-- Exercise description --
Only one stretch of the records below is wanted: the lines from the one holding "When creating or" through the one holding "## Strategy". Return it exactly, both ends included.

● ● ● ● ●

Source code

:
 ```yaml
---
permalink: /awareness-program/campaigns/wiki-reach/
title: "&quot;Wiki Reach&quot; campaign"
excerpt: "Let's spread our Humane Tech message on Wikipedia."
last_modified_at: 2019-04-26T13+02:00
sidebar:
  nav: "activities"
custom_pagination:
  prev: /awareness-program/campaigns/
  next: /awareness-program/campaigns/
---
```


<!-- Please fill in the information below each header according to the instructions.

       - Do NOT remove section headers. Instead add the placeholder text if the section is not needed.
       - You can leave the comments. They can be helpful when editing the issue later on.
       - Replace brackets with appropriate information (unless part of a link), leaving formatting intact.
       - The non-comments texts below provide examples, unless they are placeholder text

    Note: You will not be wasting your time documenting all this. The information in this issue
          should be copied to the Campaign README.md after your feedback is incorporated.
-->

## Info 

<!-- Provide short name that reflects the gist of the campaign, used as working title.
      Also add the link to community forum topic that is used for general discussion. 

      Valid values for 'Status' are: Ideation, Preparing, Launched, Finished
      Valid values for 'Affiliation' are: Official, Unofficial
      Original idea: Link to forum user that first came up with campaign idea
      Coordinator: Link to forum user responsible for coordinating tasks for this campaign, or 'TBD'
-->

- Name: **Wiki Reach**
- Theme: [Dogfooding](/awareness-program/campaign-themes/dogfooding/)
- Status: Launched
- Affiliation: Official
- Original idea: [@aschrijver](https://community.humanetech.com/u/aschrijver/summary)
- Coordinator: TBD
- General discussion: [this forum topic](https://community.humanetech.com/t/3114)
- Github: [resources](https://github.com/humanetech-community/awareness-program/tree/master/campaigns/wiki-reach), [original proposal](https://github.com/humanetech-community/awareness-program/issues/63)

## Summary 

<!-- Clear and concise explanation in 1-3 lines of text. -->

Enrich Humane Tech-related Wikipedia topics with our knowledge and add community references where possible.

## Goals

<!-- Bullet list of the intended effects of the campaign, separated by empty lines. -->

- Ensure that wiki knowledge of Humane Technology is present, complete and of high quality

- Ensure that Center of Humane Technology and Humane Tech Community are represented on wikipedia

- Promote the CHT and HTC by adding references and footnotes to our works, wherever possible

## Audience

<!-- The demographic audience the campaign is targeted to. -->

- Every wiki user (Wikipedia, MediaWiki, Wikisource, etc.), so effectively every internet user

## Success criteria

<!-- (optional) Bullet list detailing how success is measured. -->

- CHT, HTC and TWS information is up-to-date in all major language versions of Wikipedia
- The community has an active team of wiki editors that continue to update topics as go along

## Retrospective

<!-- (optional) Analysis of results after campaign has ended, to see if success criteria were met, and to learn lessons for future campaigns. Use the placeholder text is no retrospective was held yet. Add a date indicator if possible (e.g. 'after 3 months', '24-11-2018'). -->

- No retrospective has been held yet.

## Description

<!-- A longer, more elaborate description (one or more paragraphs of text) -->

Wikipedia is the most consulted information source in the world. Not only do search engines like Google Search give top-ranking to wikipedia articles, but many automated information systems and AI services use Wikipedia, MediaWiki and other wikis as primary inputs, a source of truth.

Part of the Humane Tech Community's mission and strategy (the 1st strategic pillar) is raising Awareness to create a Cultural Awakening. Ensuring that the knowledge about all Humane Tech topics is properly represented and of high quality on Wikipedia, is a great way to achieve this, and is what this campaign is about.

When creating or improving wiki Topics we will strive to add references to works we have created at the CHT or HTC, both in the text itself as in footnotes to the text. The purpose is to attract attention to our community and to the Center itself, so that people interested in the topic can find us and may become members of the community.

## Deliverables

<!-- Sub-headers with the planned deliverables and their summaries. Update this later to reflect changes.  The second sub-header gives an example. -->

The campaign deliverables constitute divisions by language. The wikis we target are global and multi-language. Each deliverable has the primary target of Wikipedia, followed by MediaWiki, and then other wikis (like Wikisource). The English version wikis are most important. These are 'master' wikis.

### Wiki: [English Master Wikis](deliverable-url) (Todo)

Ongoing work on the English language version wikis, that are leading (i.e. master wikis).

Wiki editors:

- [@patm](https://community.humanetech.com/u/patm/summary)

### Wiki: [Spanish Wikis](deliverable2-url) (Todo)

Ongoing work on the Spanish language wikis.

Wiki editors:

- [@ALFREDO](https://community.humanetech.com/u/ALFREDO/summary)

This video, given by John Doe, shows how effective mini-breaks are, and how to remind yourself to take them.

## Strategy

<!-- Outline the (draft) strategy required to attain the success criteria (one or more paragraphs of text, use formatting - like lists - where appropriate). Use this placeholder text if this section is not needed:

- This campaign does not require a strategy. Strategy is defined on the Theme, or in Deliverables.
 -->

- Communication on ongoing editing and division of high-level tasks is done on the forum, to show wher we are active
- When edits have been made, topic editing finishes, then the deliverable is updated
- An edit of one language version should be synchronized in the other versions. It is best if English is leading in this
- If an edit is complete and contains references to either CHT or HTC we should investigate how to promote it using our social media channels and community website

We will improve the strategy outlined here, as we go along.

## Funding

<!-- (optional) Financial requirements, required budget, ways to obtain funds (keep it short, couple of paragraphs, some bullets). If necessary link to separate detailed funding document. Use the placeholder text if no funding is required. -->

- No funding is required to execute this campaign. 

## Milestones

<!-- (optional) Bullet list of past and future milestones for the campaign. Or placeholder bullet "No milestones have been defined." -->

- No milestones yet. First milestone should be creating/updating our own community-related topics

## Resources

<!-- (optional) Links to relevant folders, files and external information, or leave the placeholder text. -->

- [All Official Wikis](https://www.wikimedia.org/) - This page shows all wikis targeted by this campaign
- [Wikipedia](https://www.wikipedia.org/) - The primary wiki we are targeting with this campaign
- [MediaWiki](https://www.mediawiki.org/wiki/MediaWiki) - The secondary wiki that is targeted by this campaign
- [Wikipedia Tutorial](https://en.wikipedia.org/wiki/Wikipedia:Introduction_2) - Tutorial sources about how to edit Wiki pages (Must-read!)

● ● ● ● ●

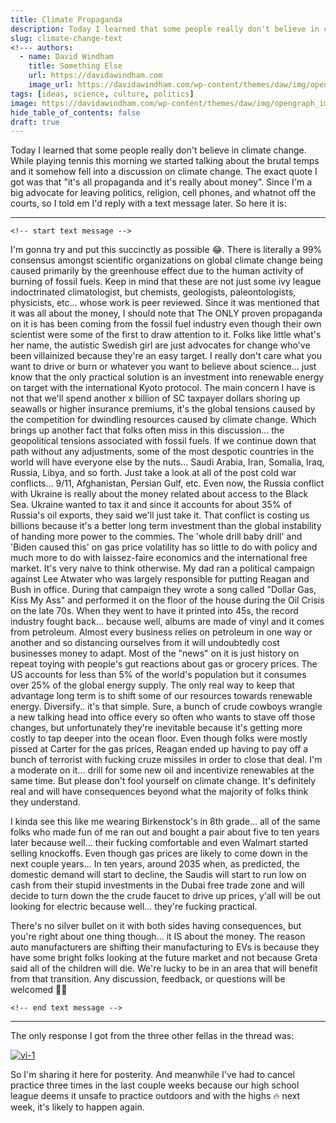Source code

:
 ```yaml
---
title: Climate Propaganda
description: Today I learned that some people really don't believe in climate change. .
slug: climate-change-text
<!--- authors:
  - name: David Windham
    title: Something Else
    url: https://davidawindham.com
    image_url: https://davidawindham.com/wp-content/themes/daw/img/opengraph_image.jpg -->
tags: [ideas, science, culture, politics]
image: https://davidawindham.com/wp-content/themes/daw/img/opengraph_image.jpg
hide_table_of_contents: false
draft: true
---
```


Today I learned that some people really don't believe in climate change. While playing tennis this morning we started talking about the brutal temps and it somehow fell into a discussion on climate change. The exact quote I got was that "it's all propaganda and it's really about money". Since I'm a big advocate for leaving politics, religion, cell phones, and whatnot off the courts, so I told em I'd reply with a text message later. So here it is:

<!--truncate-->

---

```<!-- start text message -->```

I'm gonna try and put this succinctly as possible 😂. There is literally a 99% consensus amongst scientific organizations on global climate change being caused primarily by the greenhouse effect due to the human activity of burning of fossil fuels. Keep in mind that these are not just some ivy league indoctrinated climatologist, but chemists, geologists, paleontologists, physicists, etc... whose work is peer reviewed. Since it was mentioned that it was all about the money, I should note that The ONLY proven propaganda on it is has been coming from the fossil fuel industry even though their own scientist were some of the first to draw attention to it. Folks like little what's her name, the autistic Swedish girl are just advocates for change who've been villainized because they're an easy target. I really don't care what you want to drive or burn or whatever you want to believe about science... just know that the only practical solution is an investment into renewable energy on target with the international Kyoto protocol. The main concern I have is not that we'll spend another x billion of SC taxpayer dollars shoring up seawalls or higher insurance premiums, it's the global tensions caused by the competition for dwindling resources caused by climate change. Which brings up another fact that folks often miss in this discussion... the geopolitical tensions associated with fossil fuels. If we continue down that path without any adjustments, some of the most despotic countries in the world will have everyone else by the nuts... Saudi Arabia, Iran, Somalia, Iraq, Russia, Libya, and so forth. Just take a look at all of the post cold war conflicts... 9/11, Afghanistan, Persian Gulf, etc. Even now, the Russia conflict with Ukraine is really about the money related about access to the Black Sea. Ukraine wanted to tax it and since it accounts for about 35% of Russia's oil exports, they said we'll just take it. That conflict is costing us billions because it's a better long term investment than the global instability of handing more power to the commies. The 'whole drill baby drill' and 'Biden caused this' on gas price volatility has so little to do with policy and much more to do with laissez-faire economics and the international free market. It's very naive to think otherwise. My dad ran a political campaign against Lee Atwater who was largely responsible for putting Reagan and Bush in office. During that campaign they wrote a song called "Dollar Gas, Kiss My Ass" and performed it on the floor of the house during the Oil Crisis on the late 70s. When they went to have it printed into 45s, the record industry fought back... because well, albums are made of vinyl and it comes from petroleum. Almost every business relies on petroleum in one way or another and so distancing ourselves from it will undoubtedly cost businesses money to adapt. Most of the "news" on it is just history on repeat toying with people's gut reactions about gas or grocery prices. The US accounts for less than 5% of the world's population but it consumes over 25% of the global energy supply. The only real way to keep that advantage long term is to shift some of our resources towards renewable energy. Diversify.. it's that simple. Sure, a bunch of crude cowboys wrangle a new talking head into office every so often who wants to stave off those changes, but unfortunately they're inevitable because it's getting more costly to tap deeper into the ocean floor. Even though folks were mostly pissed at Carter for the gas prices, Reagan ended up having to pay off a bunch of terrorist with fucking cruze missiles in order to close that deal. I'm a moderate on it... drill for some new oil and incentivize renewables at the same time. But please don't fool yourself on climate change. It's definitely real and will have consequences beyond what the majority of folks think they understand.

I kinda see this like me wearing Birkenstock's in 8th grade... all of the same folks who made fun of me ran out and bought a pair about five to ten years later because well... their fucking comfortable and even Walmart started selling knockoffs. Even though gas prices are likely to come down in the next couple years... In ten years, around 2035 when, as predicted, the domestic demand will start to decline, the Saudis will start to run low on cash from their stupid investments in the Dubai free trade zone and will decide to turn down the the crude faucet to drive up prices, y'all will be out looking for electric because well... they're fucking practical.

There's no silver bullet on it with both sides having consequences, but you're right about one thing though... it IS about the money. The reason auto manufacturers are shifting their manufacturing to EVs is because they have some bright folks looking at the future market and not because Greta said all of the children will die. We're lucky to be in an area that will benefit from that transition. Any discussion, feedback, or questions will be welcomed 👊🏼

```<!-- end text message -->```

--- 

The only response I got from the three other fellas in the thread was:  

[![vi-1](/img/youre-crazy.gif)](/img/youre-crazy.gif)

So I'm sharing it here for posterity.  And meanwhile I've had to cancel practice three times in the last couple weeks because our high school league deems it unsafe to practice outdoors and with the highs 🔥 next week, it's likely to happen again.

● ● ● ● ●

-- Answer --
When creating or improving wiki Topics we will strive to add references to works we have created at the CHT or HTC, both in the text itself as in footnotes to the text. The purpose is to attract attention to our community and to the Center itself, so that people interested in the topic can find us and may become members of the community.

## Deliverables

<!-- Sub-headers with the planned deliverables and their summaries. Update this later to reflect changes.  The second sub-header gives an example. -->

The campaign deliverables constitute divisions by language. The wikis we target are global and multi-language. Each deliverable has the primary target of Wikipedia, followed by MediaWiki, and then other wikis (like Wikisource). The English version wikis are most important. These are 'master' wikis.

### Wiki: [English Master Wikis](deliverable-url) (Todo)

Ongoing work on the English language version wikis, that are leading (i.e. master wikis).

Wiki editors:

- [@patm](https://community.humanetech.com/u/patm/summary)

### Wiki: [Spanish Wikis](deliverable2-url) (Todo)

Ongoing work on the Spanish language wikis.

Wiki editors:

- [@ALFREDO](https://community.humanetech.com/u/ALFREDO/summary)

This video, given by John Doe, shows how effective mini-breaks are, and how to remind yourself to take them.

## Strategy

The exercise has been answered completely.